На Пушкина замахали носовым платком:

– Куда ему… Всего боится… Тут нужна сильная воля…

– Валерия Макаровна?

Малецкий попытался победно улыбнуться. Но вышло жалобно и слезливо.

– Вот такая история… Осталось дождаться, что будет, когда об этом узнает Макар Иванович…

Это Пушкина нисколько не занимало. Семейные драмы – дело членов семьи.

– Договора оформлял Лазарев?

– Конечно, кто же еще… Так и ходит гордым индюком…

– Об этом известно каждому служащему общества?

– У нас говорят: страховые агенты… Нет, конечно. Митенька мне по секрету разболтал… Обещал протекцию, когда займет место управляющего при тесте… Это он так Макара Ивановича смел называть, прохвост… Представляю, каким франтом ходит сейчас по обществу… Только глупость это…

– Почему? – спросил Пушкин.

– Да потому, что Валерия Макаровна близко его не подпустит… Пустые надежды… Не пойдет она за него. Никогда… Но есть причина куда важнее…

– Господин Алабьев собирается продать общество…

Больного человека заставили удивиться. Кое-как Малецкий справился с кашлем и вытер слезящиеся глаза:

– Вам откуда известно?

– Это логично… Кто покупатель?

– Точно не знаю… Приходил вчера какой-то француз, месье Жано. Будет дожидаться Макара Ивановича, чтобы закончить сделку… Ничего Лазареву не достанется. Выгонят его новые владельцы в шею… Уж поверьте мне…

Не стоило сомневаться, кто к этому приложит руку. Малецкому только бы простуду одолеть.

– Почему господин Алабьев не оставил ключ от главного сейфа? – спросил Пушкин.

– Понятное дело, не доверяет старшему. И правильно делает… Кирилл Макарович дубликат заказал, чтобы выплаты делать, так ведь слесарь обманул…

– Что значит – обманул?

– Не подошел ключ… Хитрость какая-то в нем есть. Не смогли открыть новым ключом. Кирилл Макарович сильно опечален: действительно, денег в кассе мало осталось… Новый заказал, завтра обещали подготовить…

– Значит, выплат по фиктивным договорам еще не было.

– Валерия Макаровна не предъявляла их в кассу, – чрезвычайно аккуратно ответил Малецкий.

– Велики суммы премии?

– Пять тысяч каждая…

Сумма выходила значительная.
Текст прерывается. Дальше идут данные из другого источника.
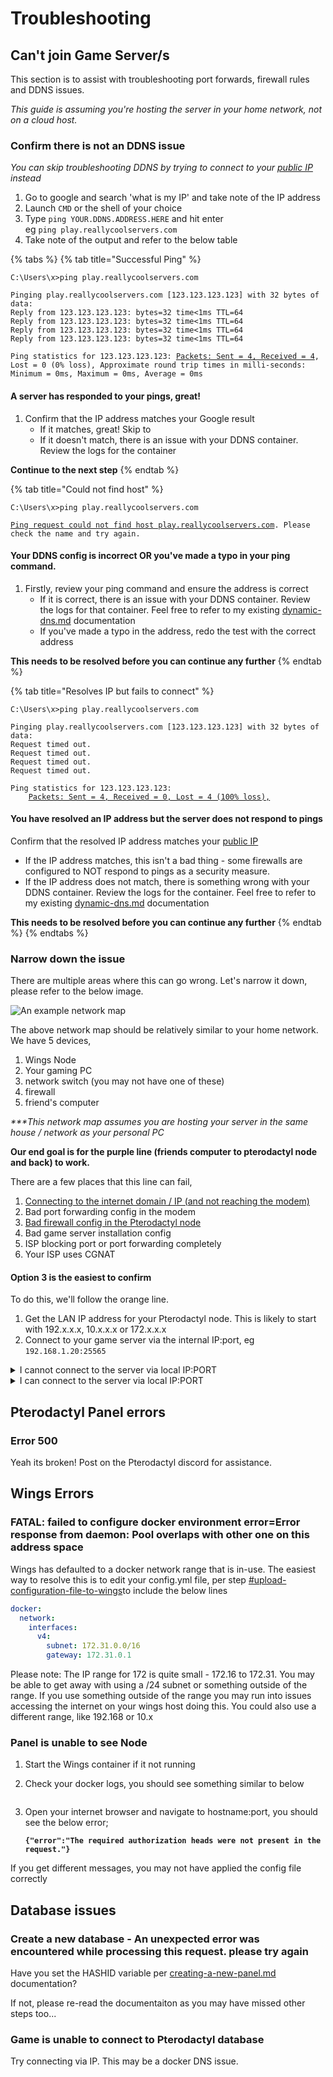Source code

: # Troubleshooting

## Can't join Game Server/s

This section is to assist with troubleshooting port forwards, firewall rules and DDNS issues.

_This guide is assuming you're hosting the server in your home network, not on a cloud host._

### Confirm there is not an DDNS issue

_You can skip troubleshooting DDNS by trying to connect to your_ [_public IP_](https://whatismyipaddress.com/) _instead_

1. Go to google and search 'what is my IP' and take note of the IP address
2. Launch `CMD` or the shell of your choice
3. Type `ping YOUR.DDNS.ADDRESS.HERE` and hit enter\
   eg `ping play.reallycoolservers.com`
4. Take note of the output and refer to the below table

{% tabs %}
{% tab title="Successful Ping" %}
<pre data-overflow="wrap"><code>C:\Users\x>ping play.reallycoolservers.com

Pinging play.reallycoolservers.com [123.123.123.123] with 32 bytes of data: 
Reply from 123.123.123.123: bytes=32 time&#x3C;1ms TTL=64 
Reply from 123.123.123.123: bytes=32 time&#x3C;1ms TTL=64 
Reply from 123.123.123.123: bytes=32 time&#x3C;1ms TTL=64 
Reply from 123.123.123.123: bytes=32 time&#x3C;1ms TTL=64

Ping statistics for 123.123.123.123: <a data-footnote-ref href="#user-content-fn-1">Packets: Sent = 4, Received = 4</a>, Lost = 0 (0% loss), Approximate round trip times in milli-seconds: Minimum = 0ms, Maximum = 0ms, Average = 0ms
</code></pre>

#### A server has responded to your pings, great!

1. Confirm that the IP address matches your Google result
   * If it matches, great! Skip to
   * If it doesn't match, there is an issue with your DDNS container. Review the logs for the container

**Continue to the next step**
{% endtab %}

{% tab title="Could not find host" %}
<pre><code>C:\Users\x>ping play.reallycoolservers.com

<a data-footnote-ref href="#user-content-fn-2">Ping request could not find host play.reallycoolservers.com</a>. Please check the name and try again.
</code></pre>

#### Your DDNS config is incorrect OR you've made a typo in your ping command.

1. Firstly, review your ping command and ensure the address is correct
   * If it is correct, there is an issue with your DDNS container. Review the logs for that container. Feel free to refer to my existing [dynamic-dns.md](../cloudflare/dynamic-dns.md "mention") documentation
   * If you've made a typo in the address, redo the test with the correct address

**This needs to be resolved before you can continue any further**
{% endtab %}

{% tab title="Resolves IP but fails to connect" %}
<pre data-overflow="wrap"><code>C:\Users\x>ping play.reallycoolservers.com

Pinging play.reallycoolservers.com [123.123.123.123] with 32 bytes of data:
Request timed out.
Request timed out.
Request timed out.
Request timed out.

Ping statistics for 123.123.123.123:
    <a data-footnote-ref href="#user-content-fn-3">Packets: Sent = 4, Received = 0, Lost = 4 (100% loss),</a>
</code></pre>

#### You have resolved an IP address but the server does not respond to pings

Confirm that the resolved IP address matches your [public IP](https://whatismyipaddress.com/)

* If the IP address matches, this isn't a bad thing - some firewalls are configured to NOT respond to pings as a security measure.
* If the IP address does not match, there is something wrong with your DDNS container. Review the logs for the container. Feel free to refer to my existing [dynamic-dns.md](../cloudflare/dynamic-dns.md "mention") documentation

**This needs to be resolved before you can continue any further**
{% endtab %}
{% endtabs %}

### Narrow down the issue

There are multiple areas where this can go wrong. Let's narrow it down, please refer to the below image.

<img src="../../.gitbook/assets/file.excalidraw.svg" alt="An example network map" class="gitbook-drawing">

The above network map should be relatively similar to your home network. We have 5 devices,

1. Wings Node
2. Your gaming PC
3. network switch (you may not have one of these)
4. firewall
5. friend's computer

_\*\*\*This network map assumes you are hosting your server in the same house / network as your personal PC_

**Our end goal is for the purple line (friends computer to pterodactyl node and back) to work.**

There are a few places that this line can fail,

1. [Connecting to the internet domain / IP (and not reaching the modem)](troubleshooting.md#1.-confirm-there-is-not-an-ddns-issue)
2. Bad port forwarding config in the modem
3. [Bad firewall config in the Pterodactyl node](creating-a-new-wings-node.md#allow-ports-through-the-firewall)
4. Bad game server installation config
5. ISP blocking port or port forwarding completely
6. Your ISP uses CGNAT

#### Option 3 is the easiest to confirm

To do this, we'll follow the orange line.

1. Get the LAN IP address for your Pterodactyl node. This is likely to start with 192.x.x.x, 10.x.x.x or 172.x.x.x
2. Connect to your game server via the internal IP:port, eg `192.168.1.20:25565`

<details>

<summary>I cannot connect to the server via local IP:PORT</summary>

1. SSH onto your Pterodactyl node
2. Disable the firewall\
   If you are using Ubuntu, the command is listed below\
   `sudo UFW disable`
3. Attempt to connect to the server via the internal IP:port

If it works, you will need to allow the port/s through the Firewall rule. [Please refer back to the documentation, this step is already outlined](creating-a-new-wings-node.md#allow-ports-through-the-firewall). You may have missed additional steps.

If this does not work,&#x20;

* the game server is not running
* you are looking at the wrong server or
* you are looking at the wrong port

Refer back to Pterodactyl Panel and check if the server is running and on what ports

</details>

<details>

<summary>I can connect to the server via local IP:PORT</summary>

Most likely your port forward or (IF you are using a domain) your Domains DNS is bad.

have your friend connect via your [public IP address](https://whatismyipaddress.com/) and server port, eg `1.2.3.4:25565`

**If your friends are connecting via IP, skip this step.** Browse to [this website](https://whatismyipaddress.com/) to get your public IP address and [ping your domain](https://www.youtube.com/watch?v=TWZMVM\_7csE). If the IP does not match, the DNS is incorrect. If so, you most likely have a dynamic DNS address - refer to [dynamic-dns.md](../cloudflare/dynamic-dns.md "mention") for a solution. Alternatively, your ISP may provide a static IP address at an additional cost.

If connecting directly to your public IP fails, confirm your port forward rule applies to the

* correct local IP
* correct port

**If it still fails to connect:**

**your ISP may be blocking port forwards.** I would suggest doing some Googling on your router / modem model to confirm your port forward rule has the correct syntax as some modems are awkward. You may have luck searching for `my modem model port forward minecraft server` but if you have no luck, you will need to ring your ISP.

**Your ISP may be using CGNAT.** You will need to contact your ISP to have this resolved. I would recommend googling `my isp name cgnat` and reading the results. Port forwarding will NEVER work behind a CGNAT without additional and complex network infrastructure.

Extra: You can use [this website](https://www.yougetsignal.com/tools/open-ports/) to test if a port is open (waiting for connections). Minecraft is a great server to test for this, as there are plenty of tools for testing things, [like this](https://mcsrvstat.us/)

</details>

## Pterodactyl Panel errors

### Error 500

Yeah its broken! Post on the Pterodactyl discord for assistance.

## Wings Errors

### FATAL: failed to configure docker environment error=Error response from daemon: Pool overlaps with other one on this address space

Wings has defaulted to a docker network range that is in-use. The easiest way to resolve this is to edit your config.yml file, per step [#upload-configuration-file-to-wings](creating-a-new-wings-node.md#upload-configuration-file-to-wings "mention")to include the below lines

```yaml
docker:
  network:
    interfaces:
      v4:
        subnet: 172.31.0.0/16
        gateway: 172.31.0.1
```

Please note: The IP range for 172 is quite small - 172.16 to 172.31. You may be able to get away with using a /24 subnet or something outside of the range. If you use something outside of the range you may run into issues accessing the internet on your wings host doing this. You could also use a different range, like 192.168 or 10.x



### Panel is unable to see Node

1. Start the Wings container if it not running
2.  Check your docker logs, you should see something similar to below

    <figure><img src="../../.gitbook/assets/image (53).png" alt=""><figcaption></figcaption></figure>
3.  Open your internet browser and navigate to hostname:port, you should see the below error;

    <pre><code><strong>{"error":"The required authorization heads were not present in the request."}
    </strong></code></pre>

If you get different messages, you may not have applied the config file correctly



## Database issues

### Create a new database - An unexpected error was encountered while processing this request. please try again

Have you set the HASHID variable per [creating-a-new-panel.md](creating-a-new-panel.md "mention") documentation?&#x20;

If not, please re-read the documentaiton as you may have missed other steps too...&#x20;



### Game is unable to connect to Pterodactyl database

Try connecting via IP. This may be a docker DNS issue.

[^1]: sent 4, recieved 4. The connection is good

[^2]: Could not find host. DDNS config is bad

[^3]: Sent 4, recieved 0. Fail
Столько отец не даст любимой дочери на булавки и шляпки.

– Любите бабочек? – Пушкин указал на короба с насекомыми, которые рядком стояли на полу близ буфета. Как вещи ненужные, которые жалко выбросить.

Малецкий скривился:

– Как не любить… Хозяин бабочек обожает, ну и мы за ним… Все как один…

– Сами ловите?

– Вот еще! – Малецкий отчаянно чихнул. – Спасибо, сказали люди опытные, где купить… А то ведь Макару Ивановичу хочется знать, у кого какие экземпляры…

Если общество будет куплено, на другой день бабочки отправятся на помойку. Никаких сомнений. Судьба засушенных насекомых чиновника сыска не волновала.

– Простите, господин Пушкин, друг наш Лазарев нашелся?

– Лазарев убит, – ответил Пушкин, наблюдая, как смысл сказанного проникает в простуженные мозги. На какой-то миг Малецкий даже излечился.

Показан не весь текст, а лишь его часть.